The Puttige seer’s rights to conduct the puja are being disputed by the seers of other mutts on account of his recent visits to the US and Europe in violation of a tradition that bars heads of mutts from crossing the seven seas. While priests who have traveled abroad can participate in what is called the festival of Paryaya at the temple, they cannot offer pujas, since they have violated the traditional ban on priests crossing the seas.
The Pejawar pontiff’s hunger strike began even as a local Udupi court refused to prevent the Puttige pontiff from conducting pujas this year.
As president of the World Council of Religions for Peace, Sugunendra Teertha had recently held meetings with US President George W Bush and traveled to strife torn areas like Chechnya.
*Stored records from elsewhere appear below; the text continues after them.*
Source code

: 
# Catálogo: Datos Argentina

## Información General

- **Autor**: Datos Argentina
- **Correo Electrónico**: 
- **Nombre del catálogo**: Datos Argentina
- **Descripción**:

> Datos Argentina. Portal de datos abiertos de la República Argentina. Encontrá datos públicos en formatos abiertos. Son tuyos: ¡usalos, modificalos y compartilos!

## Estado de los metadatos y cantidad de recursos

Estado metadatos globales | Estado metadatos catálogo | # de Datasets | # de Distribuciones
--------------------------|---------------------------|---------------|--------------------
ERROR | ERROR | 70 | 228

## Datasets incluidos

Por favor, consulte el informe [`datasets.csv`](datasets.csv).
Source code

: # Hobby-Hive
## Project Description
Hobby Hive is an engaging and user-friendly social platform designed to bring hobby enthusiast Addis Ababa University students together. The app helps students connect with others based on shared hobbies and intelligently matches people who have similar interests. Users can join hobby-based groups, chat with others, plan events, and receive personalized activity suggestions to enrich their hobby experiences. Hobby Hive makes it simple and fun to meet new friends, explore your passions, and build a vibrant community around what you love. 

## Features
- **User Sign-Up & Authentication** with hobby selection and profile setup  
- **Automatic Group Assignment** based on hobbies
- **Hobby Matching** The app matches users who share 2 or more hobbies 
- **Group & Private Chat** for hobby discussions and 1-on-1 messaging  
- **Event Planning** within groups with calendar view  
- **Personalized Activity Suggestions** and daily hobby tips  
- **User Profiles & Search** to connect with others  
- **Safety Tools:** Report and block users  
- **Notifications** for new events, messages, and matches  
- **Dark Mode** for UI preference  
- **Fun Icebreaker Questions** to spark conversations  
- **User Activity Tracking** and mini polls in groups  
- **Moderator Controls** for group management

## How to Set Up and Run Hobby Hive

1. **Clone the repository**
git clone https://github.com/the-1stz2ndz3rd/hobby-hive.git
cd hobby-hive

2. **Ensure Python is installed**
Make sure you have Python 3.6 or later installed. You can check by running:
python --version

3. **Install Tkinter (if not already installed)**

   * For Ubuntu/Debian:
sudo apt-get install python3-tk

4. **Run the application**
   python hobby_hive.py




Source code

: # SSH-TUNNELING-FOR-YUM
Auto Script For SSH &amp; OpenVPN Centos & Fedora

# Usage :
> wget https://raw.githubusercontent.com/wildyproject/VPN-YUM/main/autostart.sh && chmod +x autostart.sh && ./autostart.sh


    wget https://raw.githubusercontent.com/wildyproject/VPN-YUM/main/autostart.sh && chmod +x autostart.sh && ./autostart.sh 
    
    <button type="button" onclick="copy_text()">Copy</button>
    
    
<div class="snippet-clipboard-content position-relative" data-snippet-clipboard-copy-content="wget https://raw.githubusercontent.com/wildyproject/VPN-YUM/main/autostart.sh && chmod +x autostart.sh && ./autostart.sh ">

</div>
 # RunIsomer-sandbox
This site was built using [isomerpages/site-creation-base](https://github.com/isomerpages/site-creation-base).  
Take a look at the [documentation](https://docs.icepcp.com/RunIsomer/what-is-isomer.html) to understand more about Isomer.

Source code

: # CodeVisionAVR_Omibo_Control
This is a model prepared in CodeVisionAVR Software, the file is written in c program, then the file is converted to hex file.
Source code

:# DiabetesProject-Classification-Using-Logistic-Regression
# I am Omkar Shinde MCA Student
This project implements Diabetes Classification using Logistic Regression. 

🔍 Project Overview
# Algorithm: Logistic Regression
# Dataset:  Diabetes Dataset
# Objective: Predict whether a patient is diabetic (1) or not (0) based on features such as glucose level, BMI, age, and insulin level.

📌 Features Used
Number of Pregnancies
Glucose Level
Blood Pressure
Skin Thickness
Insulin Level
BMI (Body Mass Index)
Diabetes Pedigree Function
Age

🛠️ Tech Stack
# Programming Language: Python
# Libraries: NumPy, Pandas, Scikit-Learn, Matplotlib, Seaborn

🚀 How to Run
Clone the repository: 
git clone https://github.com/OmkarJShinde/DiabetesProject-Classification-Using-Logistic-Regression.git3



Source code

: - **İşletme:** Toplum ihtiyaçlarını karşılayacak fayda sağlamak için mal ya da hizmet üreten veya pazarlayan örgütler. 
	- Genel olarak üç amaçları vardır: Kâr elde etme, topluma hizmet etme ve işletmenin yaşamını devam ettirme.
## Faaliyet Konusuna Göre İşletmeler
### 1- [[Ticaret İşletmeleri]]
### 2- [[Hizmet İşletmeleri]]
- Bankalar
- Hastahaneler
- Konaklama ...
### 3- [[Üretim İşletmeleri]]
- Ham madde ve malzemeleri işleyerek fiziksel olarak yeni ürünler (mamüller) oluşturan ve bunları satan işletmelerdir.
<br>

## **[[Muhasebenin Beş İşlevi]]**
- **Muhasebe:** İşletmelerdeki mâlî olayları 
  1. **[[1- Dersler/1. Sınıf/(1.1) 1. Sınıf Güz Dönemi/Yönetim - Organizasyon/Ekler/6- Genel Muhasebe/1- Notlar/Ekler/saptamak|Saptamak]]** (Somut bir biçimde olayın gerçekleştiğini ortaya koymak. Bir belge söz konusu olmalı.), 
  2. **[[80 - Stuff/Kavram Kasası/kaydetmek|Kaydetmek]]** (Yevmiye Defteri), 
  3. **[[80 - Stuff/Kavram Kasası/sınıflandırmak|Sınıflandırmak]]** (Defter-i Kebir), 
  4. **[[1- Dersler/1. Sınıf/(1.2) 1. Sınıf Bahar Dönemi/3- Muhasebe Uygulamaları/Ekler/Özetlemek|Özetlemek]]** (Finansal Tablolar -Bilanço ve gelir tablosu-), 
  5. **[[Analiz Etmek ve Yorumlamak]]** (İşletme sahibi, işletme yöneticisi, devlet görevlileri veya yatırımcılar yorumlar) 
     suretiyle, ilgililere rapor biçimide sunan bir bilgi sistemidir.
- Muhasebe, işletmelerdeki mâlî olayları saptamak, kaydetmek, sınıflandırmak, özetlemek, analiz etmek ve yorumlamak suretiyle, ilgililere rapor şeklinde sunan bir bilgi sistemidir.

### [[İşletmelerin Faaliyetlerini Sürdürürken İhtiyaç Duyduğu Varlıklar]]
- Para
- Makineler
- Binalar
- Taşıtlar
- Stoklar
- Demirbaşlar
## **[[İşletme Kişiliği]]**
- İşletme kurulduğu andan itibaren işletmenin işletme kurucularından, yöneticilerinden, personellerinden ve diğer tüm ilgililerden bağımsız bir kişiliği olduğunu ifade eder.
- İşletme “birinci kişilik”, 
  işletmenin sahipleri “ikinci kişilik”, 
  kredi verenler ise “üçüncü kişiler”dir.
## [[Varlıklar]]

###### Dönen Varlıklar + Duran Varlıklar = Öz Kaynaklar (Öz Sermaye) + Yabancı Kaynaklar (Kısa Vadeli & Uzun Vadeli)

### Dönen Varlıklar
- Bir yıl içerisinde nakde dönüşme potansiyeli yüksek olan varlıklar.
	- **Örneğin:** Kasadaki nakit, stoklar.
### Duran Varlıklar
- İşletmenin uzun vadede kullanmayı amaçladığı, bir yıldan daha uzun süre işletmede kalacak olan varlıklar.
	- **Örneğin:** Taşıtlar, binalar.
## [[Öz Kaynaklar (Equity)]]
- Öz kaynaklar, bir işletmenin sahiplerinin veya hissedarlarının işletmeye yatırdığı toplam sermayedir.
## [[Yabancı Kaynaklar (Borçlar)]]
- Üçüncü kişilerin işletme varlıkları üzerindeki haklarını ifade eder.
He has been insistent that his mutt be allowed to carry out the pujas and has on occasions also insisted that he himself be allowed to do them. However, a junior seer of the Pejawar mutt, who traveled abroad, had been barred from conducting the pujas at the Udupi temple.
Sugunendra Teertha says he traveled abroad to spread the principles of Hinduism and not for any personal benefit. “If the earth is holy, isn’t foreign soil the same?” asks the seer. The other religious heads are opposed to him due to fears that religious heads who go abroad tend to break their religious practices, he has stated.
The influential Vishvesha Teertha has been leading the opposition to the Puttige seer’s claim to perform pujas, while the latter has questioned the Pejawar seer’s association with politics and the Sangh Parivar.